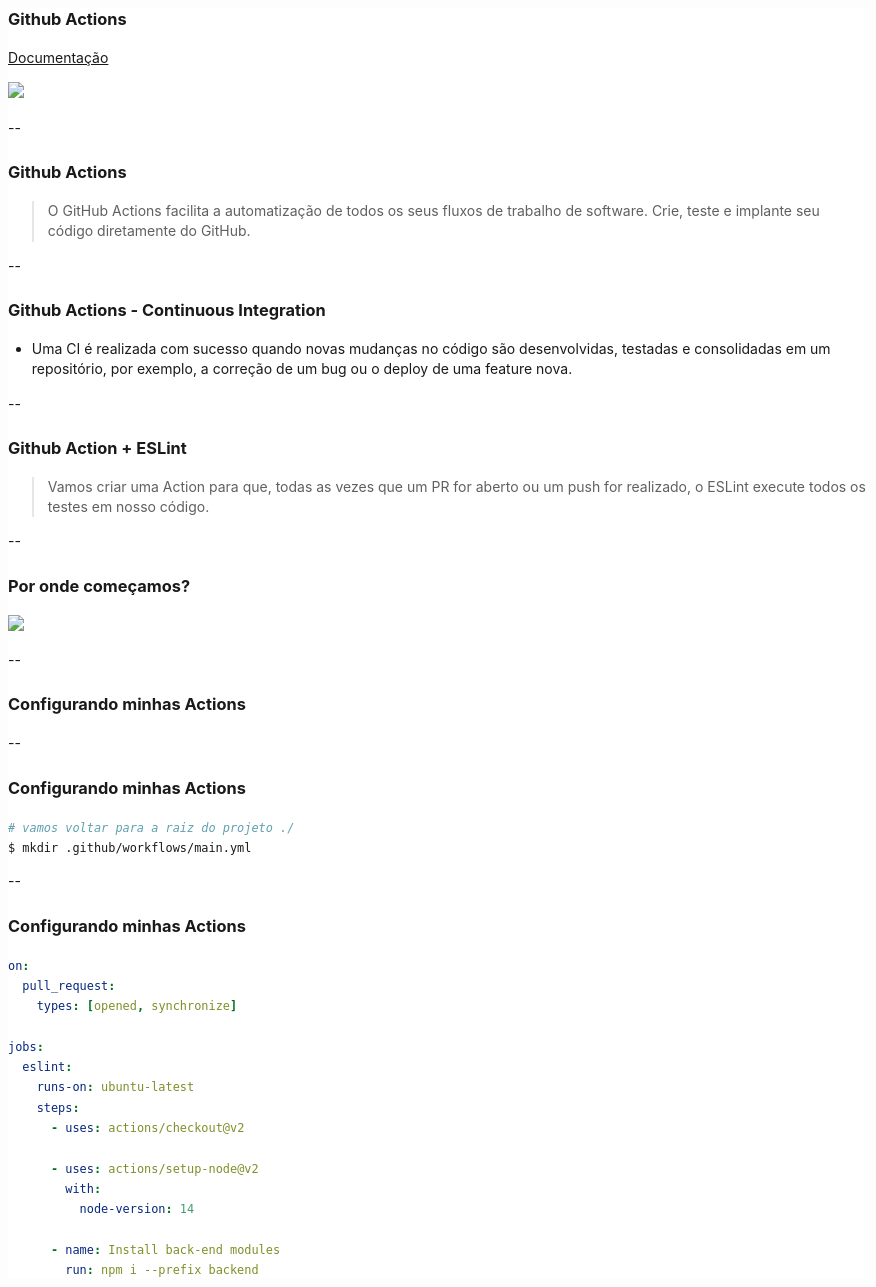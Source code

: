 
### Github Actions

[Documentação](https://github.com/features/actions)

![](https://media.giphy.com/media/XCxcmEQWxDdc8qsd2R/giphy.gif)

--

### Github Actions

> O GitHub Actions facilita a automatização de todos os seus fluxos de trabalho de software. Crie, teste e implante seu código diretamente do GitHub.

--

### Github Actions - Continuous Integration

- Uma CI é realizada com sucesso quando novas mudanças no código são desenvolvidas, testadas e consolidadas em um repositório, por exemplo, a correção de um bug ou o deploy de uma feature nova.

--

### Github Action + ESLint

> Vamos criar uma Action para que, todas as vezes que um PR for aberto ou um push for realizado, o ESLint execute todos os testes em nosso código.

--

### Por onde começamos?

![](https://c.tenor.com/ydJSf1AnEJMAAAAC/where-looking-for.gif)

--

### Configurando minhas Actions

--

### Configurando minhas Actions

```sh
# vamos voltar para a raiz do projeto ./
$ mkdir .github/workflows/main.yml
```

--

### Configurando minhas Actions

```yml
on:
  pull_request:
    types: [opened, synchronize]

jobs:
  eslint:
    runs-on: ubuntu-latest
    steps:
      - uses: actions/checkout@v2

      - uses: actions/setup-node@v2
        with:
          node-version: 14

      - name: Install back-end modules
        run: npm i --prefix backend    
```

(HOW TO COMPLETE THIS TASK)
Please repeat the entries above exactly, leaving out any pictures.

(WRITTEN ANSWER)
Source code

: 
### Github Actions

[Documentação](https://github.com/features/actions)

![](https://media.giphy.com/media/XCxcmEQWxDdc8qsd2R/giphy.gif)

--

### Github Actions

> O GitHub Actions facilita a automatização de todos os seus fluxos de trabalho de software. Crie, teste e implante seu código diretamente do GitHub.

--

### Github Actions - Continuous Integration

- Uma CI é realizada com sucesso quando novas mudanças no código são desenvolvidas, testadas e consolidadas em um repositório, por exemplo, a correção de um bug ou o deploy de uma feature nova.

--

### Github Action + ESLint

> Vamos criar uma Action para que, todas as vezes que um PR for aberto ou um push for realizado, o ESLint execute todos os testes em nosso código.

--

### Por onde começamos?

![](https://c.tenor.com/ydJSf1AnEJMAAAAC/where-looking-for.gif)

--

### Configurando minhas Actions

--

### Configurando minhas Actions

```sh
# vamos voltar para a raiz do projeto ./
$ mkdir .github/workflows/main.yml
```

--

### Configurando minhas Actions

```yml
on:
  pull_request:
    types: [opened, synchronize]

jobs:
  eslint:
    runs-on: ubuntu-latest
    steps:
      - uses: actions/checkout@v2

      - uses: actions/setup-node@v2
        with:
          node-version: 14

      - name: Install back-end modules
        run: npm i --prefix backend    
```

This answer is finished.